__Exercise goal__. Go over the entries and report the lines where the word "which" occurs.

__Data for review__.
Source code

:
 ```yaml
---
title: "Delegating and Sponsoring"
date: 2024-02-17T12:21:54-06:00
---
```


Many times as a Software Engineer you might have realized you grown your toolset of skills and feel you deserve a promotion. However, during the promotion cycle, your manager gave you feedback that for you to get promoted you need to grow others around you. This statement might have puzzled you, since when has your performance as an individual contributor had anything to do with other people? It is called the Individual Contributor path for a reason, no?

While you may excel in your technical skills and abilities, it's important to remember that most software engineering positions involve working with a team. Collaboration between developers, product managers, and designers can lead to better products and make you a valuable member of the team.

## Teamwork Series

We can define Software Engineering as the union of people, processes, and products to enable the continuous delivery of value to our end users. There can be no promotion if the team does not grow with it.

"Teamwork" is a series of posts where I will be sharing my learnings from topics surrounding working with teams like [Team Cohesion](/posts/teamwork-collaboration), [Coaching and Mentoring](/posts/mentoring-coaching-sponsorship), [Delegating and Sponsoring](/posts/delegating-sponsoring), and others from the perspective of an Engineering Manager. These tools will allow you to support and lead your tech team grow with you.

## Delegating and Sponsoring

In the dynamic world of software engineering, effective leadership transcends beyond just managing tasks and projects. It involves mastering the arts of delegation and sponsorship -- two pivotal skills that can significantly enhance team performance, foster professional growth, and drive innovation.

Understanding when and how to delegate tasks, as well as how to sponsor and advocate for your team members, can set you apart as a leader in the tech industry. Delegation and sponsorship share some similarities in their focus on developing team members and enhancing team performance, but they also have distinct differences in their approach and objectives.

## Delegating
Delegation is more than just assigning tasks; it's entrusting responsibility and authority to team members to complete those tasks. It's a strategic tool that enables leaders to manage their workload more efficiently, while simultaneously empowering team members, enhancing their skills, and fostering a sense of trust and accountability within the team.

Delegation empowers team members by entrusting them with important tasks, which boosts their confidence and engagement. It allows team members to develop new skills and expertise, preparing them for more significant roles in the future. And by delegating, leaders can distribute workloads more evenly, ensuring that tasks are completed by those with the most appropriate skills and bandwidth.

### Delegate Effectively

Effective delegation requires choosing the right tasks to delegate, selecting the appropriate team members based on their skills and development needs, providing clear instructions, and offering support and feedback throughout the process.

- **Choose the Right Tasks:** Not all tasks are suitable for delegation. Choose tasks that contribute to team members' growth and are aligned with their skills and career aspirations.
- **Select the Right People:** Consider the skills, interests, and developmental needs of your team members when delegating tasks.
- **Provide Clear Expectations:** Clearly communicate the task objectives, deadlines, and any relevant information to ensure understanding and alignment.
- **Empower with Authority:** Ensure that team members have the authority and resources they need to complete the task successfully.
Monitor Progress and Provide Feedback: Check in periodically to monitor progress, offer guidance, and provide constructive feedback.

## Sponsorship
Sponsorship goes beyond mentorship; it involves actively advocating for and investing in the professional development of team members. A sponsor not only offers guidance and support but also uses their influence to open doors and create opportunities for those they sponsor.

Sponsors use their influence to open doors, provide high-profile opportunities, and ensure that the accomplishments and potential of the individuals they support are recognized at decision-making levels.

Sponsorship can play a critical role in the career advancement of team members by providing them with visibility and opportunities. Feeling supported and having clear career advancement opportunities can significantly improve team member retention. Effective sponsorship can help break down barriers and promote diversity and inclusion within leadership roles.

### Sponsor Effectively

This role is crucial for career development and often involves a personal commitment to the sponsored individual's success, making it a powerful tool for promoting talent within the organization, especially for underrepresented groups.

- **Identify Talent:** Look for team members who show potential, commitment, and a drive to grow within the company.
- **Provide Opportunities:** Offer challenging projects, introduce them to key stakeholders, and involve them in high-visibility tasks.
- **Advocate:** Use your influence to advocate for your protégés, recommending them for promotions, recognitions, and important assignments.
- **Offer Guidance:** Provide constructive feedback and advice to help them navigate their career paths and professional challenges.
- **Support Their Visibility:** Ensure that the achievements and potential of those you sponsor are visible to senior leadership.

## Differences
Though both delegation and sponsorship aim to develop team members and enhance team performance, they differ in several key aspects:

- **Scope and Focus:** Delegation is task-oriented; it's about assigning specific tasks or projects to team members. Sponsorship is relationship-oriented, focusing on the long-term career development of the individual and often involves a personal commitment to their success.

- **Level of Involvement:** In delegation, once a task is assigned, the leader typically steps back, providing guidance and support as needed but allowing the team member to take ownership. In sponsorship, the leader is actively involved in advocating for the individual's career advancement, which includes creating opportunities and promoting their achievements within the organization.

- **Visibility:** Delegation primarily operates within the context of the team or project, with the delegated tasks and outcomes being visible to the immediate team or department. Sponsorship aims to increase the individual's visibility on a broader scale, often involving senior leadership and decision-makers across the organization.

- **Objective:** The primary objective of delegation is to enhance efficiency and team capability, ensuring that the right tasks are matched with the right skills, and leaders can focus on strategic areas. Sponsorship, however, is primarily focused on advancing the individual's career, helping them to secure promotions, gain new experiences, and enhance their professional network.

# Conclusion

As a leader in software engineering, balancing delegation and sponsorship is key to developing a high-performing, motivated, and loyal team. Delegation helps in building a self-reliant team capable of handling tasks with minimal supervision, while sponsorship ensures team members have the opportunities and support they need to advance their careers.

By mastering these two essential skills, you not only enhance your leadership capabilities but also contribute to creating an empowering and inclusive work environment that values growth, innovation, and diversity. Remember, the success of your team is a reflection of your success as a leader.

__Response to the task__.
Delegation empowers team members by entrusting them with important tasks, which boosts their confidence and engagement. It allows team members to develop new skills and expertise, preparing them for more significant roles in the future. And by delegating, leaders can distribute workloads more evenly, ensuring that tasks are completed by those with the most appropriate skills and bandwidth.
- **Level of Involvement:** In delegation, once a task is assigned, the leader typically steps back, providing guidance and support as needed but allowing the team member to take ownership. In sponsorship, the leader is actively involved in advocating for the individual's career advancement, which includes creating opportunities and promoting their achievements within the organization.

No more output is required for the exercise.